A decisão atende pedido da estatal, que enfrenta dificuldades financeiras e precisa equilibrar suas contas com aportes estimados em R$ 8 bilhões até 2026. O STF apontou o impacto financeiro elevado dessas cláusulas e considerou que a Justiça do Trabalho extrapolou seus poderes ao mantê-las.
Por enquanto, a suspensão é provisória e pode ser revista em recurso futuro. A decisão foi tomada em caráter liminar enquanto o presidente do STF estava de férias, mantendo o tema em aberto para novas discussões.
O ministro do Supremo Tribunal Federal, Alexandre de Moraes, suspendeu parte dos benefícios concedidos aos trabalhadores dos Correios por decisão do Tribunal Superior do Trabalho (TST) no julgamento do dissídio coletivo em dezembro. A medida atende a pedido da estatal e bloqueia cláusulas relacionadas ao pagamento extra do ticket alimentação/refeição, conhecido como “vale peru”, plano de saúde, adicional de 200% para trabalho em dias de repouso e gratificação de férias de 70%.
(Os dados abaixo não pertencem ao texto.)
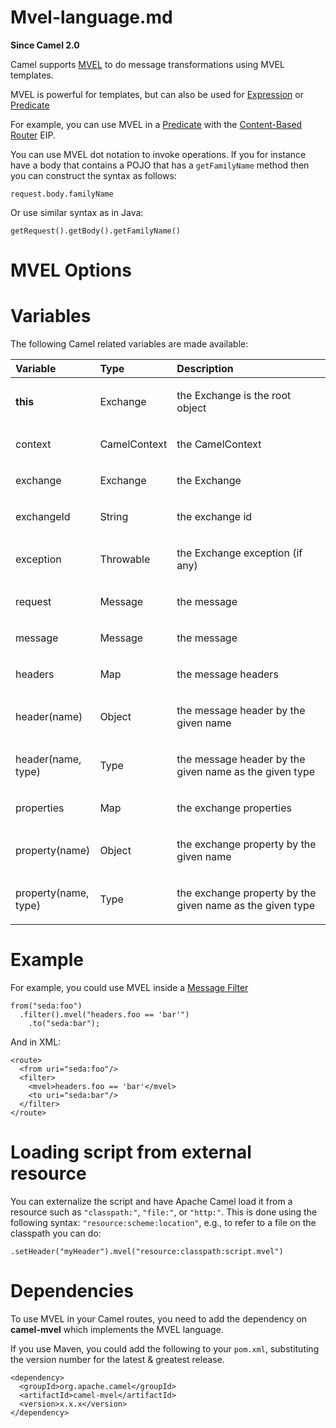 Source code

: # Mvel-language.md

**Since Camel 2.0**

Camel supports [MVEL](http://mvel.documentnode.com/) to do message
transformations using MVEL templates.

MVEL is powerful for templates, but can also be used for
[Expression](#manual::expression.adoc) or
[Predicate](#manual::predicate.adoc)

For example, you can use MVEL in a [Predicate](#manual::predicate.adoc)
with the [Content-Based Router](#eips:choice-eip.adoc) EIP.

You can use MVEL dot notation to invoke operations. If you for instance
have a body that contains a POJO that has a `getFamilyName` method then
you can construct the syntax as follows:

    request.body.familyName

Or use similar syntax as in Java:

    getRequest().getBody().getFamilyName()

# MVEL Options

# Variables

The following Camel related variables are made available:

<table>
<colgroup>
<col style="width: 10%" />
<col style="width: 10%" />
<col style="width: 79%" />
</colgroup>
<thead>
<tr>
<th style="text-align: left;">Variable</th>
<th style="text-align: left;">Type</th>
<th style="text-align: left;">Description</th>
</tr>
</thead>
<tbody>
<tr>
<td style="text-align: left;"><p><strong>this</strong></p></td>
<td style="text-align: left;"><p>Exchange</p></td>
<td style="text-align: left;"><p>the Exchange is the root
object</p></td>
</tr>
<tr>
<td style="text-align: left;"><p>context</p></td>
<td style="text-align: left;"><p>CamelContext</p></td>
<td style="text-align: left;"><p>the CamelContext</p></td>
</tr>
<tr>
<td style="text-align: left;"><p>exchange</p></td>
<td style="text-align: left;"><p>Exchange</p></td>
<td style="text-align: left;"><p>the Exchange</p></td>
</tr>
<tr>
<td style="text-align: left;"><p>exchangeId</p></td>
<td style="text-align: left;"><p>String</p></td>
<td style="text-align: left;"><p>the exchange id</p></td>
</tr>
<tr>
<td style="text-align: left;"><p>exception</p></td>
<td style="text-align: left;"><p>Throwable</p></td>
<td style="text-align: left;"><p>the Exchange exception (if
any)</p></td>
</tr>
<tr>
<td style="text-align: left;"><p>request</p></td>
<td style="text-align: left;"><p>Message</p></td>
<td style="text-align: left;"><p>the message</p></td>
</tr>
<tr>
<td style="text-align: left;"><p>message</p></td>
<td style="text-align: left;"><p>Message</p></td>
<td style="text-align: left;"><p>the message</p></td>
</tr>
<tr>
<td style="text-align: left;"><p>headers</p></td>
<td style="text-align: left;"><p>Map</p></td>
<td style="text-align: left;"><p>the message headers</p></td>
</tr>
<tr>
<td style="text-align: left;"><p>header(name)</p></td>
<td style="text-align: left;"><p>Object</p></td>
<td style="text-align: left;"><p>the message header by the given
name</p></td>
</tr>
<tr>
<td style="text-align: left;"><p>header(name, type)</p></td>
<td style="text-align: left;"><p>Type</p></td>
<td style="text-align: left;"><p>the message header by the given name as
the given type</p></td>
</tr>
<tr>
<td style="text-align: left;"><p>properties</p></td>
<td style="text-align: left;"><p>Map</p></td>
<td style="text-align: left;"><p>the exchange properties</p></td>
</tr>
<tr>
<td style="text-align: left;"><p>property(name)</p></td>
<td style="text-align: left;"><p>Object</p></td>
<td style="text-align: left;"><p>the exchange property by the given
name</p></td>
</tr>
<tr>
<td style="text-align: left;"><p>property(name, type)</p></td>
<td style="text-align: left;"><p>Type</p></td>
<td style="text-align: left;"><p>the exchange property by the given name
as the given type</p></td>
</tr>
</tbody>
</table>

# Example

For example, you could use MVEL inside a [Message
Filter](#eips:filter-eip.adoc)

    from("seda:foo")
      .filter().mvel("headers.foo == 'bar'")
        .to("seda:bar");

And in XML:

    <route>
      <from uri="seda:foo"/>
      <filter>
        <mvel>headers.foo == 'bar'</mvel>
        <to uri="seda:bar"/>
      </filter>
    </route>

# Loading script from external resource

You can externalize the script and have Apache Camel load it from a
resource such as `"classpath:"`, `"file:"`, or `"http:"`. This is done
using the following syntax: `"resource:scheme:location"`, e.g., to refer
to a file on the classpath you can do:

    .setHeader("myHeader").mvel("resource:classpath:script.mvel")

# Dependencies

To use MVEL in your Camel routes, you need to add the dependency on
**camel-mvel** which implements the MVEL language.

If you use Maven, you could add the following to your `pom.xml`,
substituting the version number for the latest \& greatest release.

    <dependency>
      <groupId>org.apache.camel</groupId>
      <artifactId>camel-mvel</artifactId>
      <version>x.x.x</version>
    </dependency>
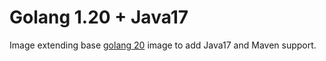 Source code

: Golang 1.20 + Java17
====================

Image extending base
[golang 20](https://github.com/docker-library/golang/blob/db757a0fae9caa7efcd64c120c432e6f83b6eb24/1.20/bullseye/Dockerfile)
image to add Java17 and Maven support.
Em dezembro, o TST ordenou o fim da greve dos Correios e aprovou reajuste salarial de 5,10%, mantendo cláusulas do acordo coletivo que a empresa contestava. A estatal enfrenta um cenário financeiro delicado, precisando aportar cerca de R$ 8 bilhões para equilíbrio até o fim de 2026.
A estatal afirmou que o valor extra de ticket alimentação resultaria em despesa anual de R$ 213 milhões; o plano de saúde, em R$ 1,4 bilhão; o adicional para trabalho em repouso, R$ 17 milhões; e a gratificação de férias, R$ 272,9 milhões.
Na decisão, Moraes destacou a “indevida extrapolação do poder” da Justiça do Trabalho e apontou o considerável impacto financeiro das parcelas e a situação delicada da empresa. A liminar foi emitida por ele na função de presidente em exercício do STF, enquanto o presidente Edson Fachin está de férias.
Segundo a assessoria do tribunal, a decisão não precisará de aprovação do plenário, mas pode ser revista mediante recurso, mantendo o tema em aberto para futuras discussões.